In the United States of America, CDMA is the chief network and that is why Verizon, a CDMA  Operator remains one of the world’s strongest networks.
Also in India, CDMA drives the market which model, other markets are copying. Why this has not been the case in Nigeria is a wonder.
However, several reasons have been adduced. Part of them are that the operators underestimated the potential value of the Nigerian market and adopted business models that are inimical to fast growth.
Other reasons include that the operators failed to make massive investments in infrastructure building since Nigeria lacked the facilities that can cater for them in long term.
The kind of licenses that supported their operation at the initial stage, has also been a strong reason given to why the CDMA’s are in the position they are today. The licenses were regional and never allowed them room to expand until the GSM operators came, soar and conquered.
There are also other pockets of arguments including that operators came out with fragile and inferior equipments in phones and other dongles and also that the operators failed to understand that rural markets would have been their major market instead of facing each other in a needless competition in urban centres.
Meanwhile, industry stakeholders have said that something can be picked from each of these arguments to raise the fortune of the CDMA again.

Juwah on faulty business model

When the EVC of NCC, Dr Juwah in an interaction with journalists, was confronted with the bail-out idea, he said, “I  have my own view on this issue just like any other person. Remember that I was part of the CDMA operation also. Basically, the first license for the CDMAs was a very regional sort of a licence when they were known as fixed wireless operators. Judging by their capitalization and the amount of frequency that they had, they were fairing well. But incidentally, this universal access licence came and they wanted to compete with the bigger boys and doing that, some of them that have very little capital went and borrowed and when you borrow at 25% interest rate, in Nigeria, it will take out all your profit.  So this may be one of the causes of their problem.
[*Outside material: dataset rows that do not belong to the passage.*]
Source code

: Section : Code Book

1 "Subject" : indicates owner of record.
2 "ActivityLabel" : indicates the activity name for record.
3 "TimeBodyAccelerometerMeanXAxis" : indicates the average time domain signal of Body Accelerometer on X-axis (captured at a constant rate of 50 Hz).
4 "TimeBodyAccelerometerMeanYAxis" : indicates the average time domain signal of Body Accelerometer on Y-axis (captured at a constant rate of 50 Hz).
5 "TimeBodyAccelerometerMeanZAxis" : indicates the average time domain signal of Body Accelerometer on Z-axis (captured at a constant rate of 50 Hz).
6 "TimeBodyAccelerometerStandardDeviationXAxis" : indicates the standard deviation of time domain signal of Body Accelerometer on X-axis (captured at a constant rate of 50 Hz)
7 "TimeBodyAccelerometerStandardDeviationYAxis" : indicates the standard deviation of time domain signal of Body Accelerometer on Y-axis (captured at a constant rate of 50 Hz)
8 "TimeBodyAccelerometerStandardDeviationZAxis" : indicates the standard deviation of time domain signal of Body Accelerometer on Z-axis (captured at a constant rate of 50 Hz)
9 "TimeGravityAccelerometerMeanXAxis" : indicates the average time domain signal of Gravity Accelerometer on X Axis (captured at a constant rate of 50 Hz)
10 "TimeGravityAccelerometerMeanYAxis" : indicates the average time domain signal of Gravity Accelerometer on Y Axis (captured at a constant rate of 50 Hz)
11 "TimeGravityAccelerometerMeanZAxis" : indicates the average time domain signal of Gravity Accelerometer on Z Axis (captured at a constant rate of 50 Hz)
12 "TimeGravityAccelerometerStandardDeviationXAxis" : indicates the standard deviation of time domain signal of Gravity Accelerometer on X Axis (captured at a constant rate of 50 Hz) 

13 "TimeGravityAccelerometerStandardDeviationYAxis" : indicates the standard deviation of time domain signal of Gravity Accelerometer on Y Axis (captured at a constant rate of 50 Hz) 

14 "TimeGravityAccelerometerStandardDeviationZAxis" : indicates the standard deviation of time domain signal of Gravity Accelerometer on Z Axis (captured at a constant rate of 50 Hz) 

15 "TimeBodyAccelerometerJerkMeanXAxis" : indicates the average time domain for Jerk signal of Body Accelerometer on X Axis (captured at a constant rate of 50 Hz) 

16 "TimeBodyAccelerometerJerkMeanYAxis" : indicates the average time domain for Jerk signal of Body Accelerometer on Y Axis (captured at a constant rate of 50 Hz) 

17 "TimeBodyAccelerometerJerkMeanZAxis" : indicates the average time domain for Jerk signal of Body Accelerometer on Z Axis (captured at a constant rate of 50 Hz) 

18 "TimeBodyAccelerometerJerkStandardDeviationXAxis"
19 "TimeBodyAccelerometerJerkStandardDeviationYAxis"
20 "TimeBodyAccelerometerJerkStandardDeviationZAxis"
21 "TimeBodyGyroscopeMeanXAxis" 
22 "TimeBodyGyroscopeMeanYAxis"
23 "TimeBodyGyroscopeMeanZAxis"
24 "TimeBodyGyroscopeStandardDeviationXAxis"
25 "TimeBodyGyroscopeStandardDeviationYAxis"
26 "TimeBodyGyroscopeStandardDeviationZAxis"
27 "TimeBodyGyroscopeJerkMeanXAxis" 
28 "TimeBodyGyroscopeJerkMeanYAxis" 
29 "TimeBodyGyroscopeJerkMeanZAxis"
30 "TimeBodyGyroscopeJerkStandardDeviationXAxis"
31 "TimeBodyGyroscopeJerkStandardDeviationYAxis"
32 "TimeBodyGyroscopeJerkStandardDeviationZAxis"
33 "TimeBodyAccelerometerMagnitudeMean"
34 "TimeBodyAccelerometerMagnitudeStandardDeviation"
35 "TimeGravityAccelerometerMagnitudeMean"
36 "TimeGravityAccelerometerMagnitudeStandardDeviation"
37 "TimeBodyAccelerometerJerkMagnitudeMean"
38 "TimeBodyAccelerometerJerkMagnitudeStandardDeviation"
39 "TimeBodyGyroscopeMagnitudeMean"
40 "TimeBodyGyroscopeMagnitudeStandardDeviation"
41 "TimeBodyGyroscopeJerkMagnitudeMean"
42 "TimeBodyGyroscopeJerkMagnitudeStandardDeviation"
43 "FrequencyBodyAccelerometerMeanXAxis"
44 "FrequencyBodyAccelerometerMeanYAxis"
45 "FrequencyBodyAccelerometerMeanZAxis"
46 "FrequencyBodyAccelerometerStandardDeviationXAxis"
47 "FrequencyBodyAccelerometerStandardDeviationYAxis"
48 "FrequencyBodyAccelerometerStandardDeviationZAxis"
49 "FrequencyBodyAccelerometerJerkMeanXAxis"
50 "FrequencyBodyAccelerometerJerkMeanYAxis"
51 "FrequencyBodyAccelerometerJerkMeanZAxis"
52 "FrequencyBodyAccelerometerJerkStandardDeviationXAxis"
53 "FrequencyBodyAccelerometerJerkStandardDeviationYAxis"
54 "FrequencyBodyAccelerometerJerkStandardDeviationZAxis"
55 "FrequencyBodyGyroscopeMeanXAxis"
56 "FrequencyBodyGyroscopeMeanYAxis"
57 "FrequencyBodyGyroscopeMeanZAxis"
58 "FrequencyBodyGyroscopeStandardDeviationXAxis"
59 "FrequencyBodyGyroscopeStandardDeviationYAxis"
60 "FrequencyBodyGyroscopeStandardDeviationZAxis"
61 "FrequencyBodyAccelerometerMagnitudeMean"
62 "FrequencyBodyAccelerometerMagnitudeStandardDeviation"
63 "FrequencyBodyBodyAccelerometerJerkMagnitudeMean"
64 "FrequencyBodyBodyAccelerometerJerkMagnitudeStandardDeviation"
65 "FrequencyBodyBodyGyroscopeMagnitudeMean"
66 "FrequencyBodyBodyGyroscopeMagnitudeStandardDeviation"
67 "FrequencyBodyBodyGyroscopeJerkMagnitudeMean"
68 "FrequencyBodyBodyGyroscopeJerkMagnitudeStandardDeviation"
Their strategy was wrong. It cannot be attributed to mismanagement or fraud or anything. It is just that their vision was wrong. In that case, I don't think they are entitled to a bail out, although it is not for me to decide.

Quibain on consolidation
Meanwhile from the operators themselves, there is beginning to a gradual acceptance that something has to be done to their business model. For instance, Retired Managing director of Starcomms Plc, Mr Maher Qubain, told us that consolidation in the CDMA segment of the telecommunications market and a fair playground for all networks are vital considerations.
Speaking against the background of the tough operating conditions of the CDMA networks in the country, Qubain said with all the CDMA networks put together controlling less than 10 per cent of the telecom market, operating in a lopsided competition against larger GSM networks, there is need for constructive measures by both the CDMA networks and the regulators.
 For him,“it is important for the CDMA networks to come together in the face of the operating conditions. With that, they can achieve scale. They can muster greater buying power.  So, instead of struggling for survival, they can compete as a dynamic force in the industry. CDMA mortality rate is alarming.
“For instance, there were twelve active CDMA networks in the country two years ago. They came down to six by last year and now there are three or four. Meanwhile, GSM networks are growing in number because they have scale and they are favoured by the interconnect rate allowed in the industry”.
He however, noted that consolidation can happen in diverse ways like making the unused spectrums of moribund networks now lying fallow, available for others to use.
Qubain also believes that improvements may also come if the Nigerian Communications Commission, NCC strictly enforces its own “use the spectrum or lose it” rule on networks that are no more operating and re-allocate them to others.